Before the 41st annual convention of Kiwanis International Club in San Francisco, Secretary of State John Foster Dulles last week delivered the first full-dress U.S. answer to Nikita Khrushchev's celebrated "secret" speech in the Kremlin (TIME, June 11 ). Reading solemnly from a text that the President had approved in outline, Dulles marked out the fronts in the essential conflict before the world: on one side despotism, however muted; on the other democracy, however confused.

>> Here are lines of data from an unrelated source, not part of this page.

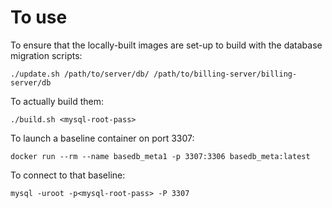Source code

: # To use

To ensure that the locally-built images are set-up to build with the database migration scripts:

    ./update.sh /path/to/server/db/ /path/to/billing-server/billing-server/db

To actually build them:

    ./build.sh <mysql-root-pass>

To launch a baseline container on port 3307:

    docker run --rm --name basedb_meta1 -p 3307:3306 basedb_meta:latest

To connect to that baseline:

    mysql -uroot -p<mysql-root-pass> -P 3307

"We confidently take up the challenge of the Soviet Communists to compare our systems," said Dulles, adding that if Communism was really as good as advertised, Khrushchev ought to try letting his people vote on it. "The Russian people have now had 39 years . . . the people of Eastern Europe have had a decade or more to appraise the system . . . The Soviet leaders are now unwilling to submit to the verdict of the peoples who know it best." Skillfully, Dulles picked up the sword of Khrushchev's own speech to point and prick at the Communist system, pointing out that:

Khrushchev himself is a despot and the speech "the most damning indictment of despotism ever made by a despot."

P: Khrushchev exposed the inability of the Communist system "to liquidate its own evil leadership."

P: Khrushchev and Bulganin were intimates and close colleagues of Stalin and benefited directly from his purges. "They knew full well what was going on."

P: If, under Khrushchev and Bulganin, Communism is seriously trying to reform from one-man misrule, what about Red China, which has "indeed sought to outdo Stalin in brutality?"

Soviet despotism has attained a rapid rate of industrialization, Dulles conceded, partly due to the use of forced labor. The new countries of Asia and Africa might be lured toward the Communist system to achieve rapid economic gains unless they understand that freedom offers something better. "Our free society derives its principal momentum from its religious character. We believe in the spiritual nature of man, and in the human dignity which results from the fact that man has his origin and destiny in God. Such beliefs provide a constant and powerful compulsion toward peaceful change toward a better world . . . During a period when international Communism was forcibly extending its dominion over more than 650 million alien people . . . the free nations were according independence to 17 nations with aggregate populations of around 650 million. Thus we have the most dramatic contrast between the dynamic liberalism of free societies and the brutal reactionism of those who glorify physical power.

"We are not to be complacent and feel that our past automatically assures our future . . . The free societies must make clear, so that none can doubt, their own constant dedication to the liberal principles of peaceful change. It is not enough to prove that despotism is bad. It is equally necessary to go on--and on--proving that freedom is good."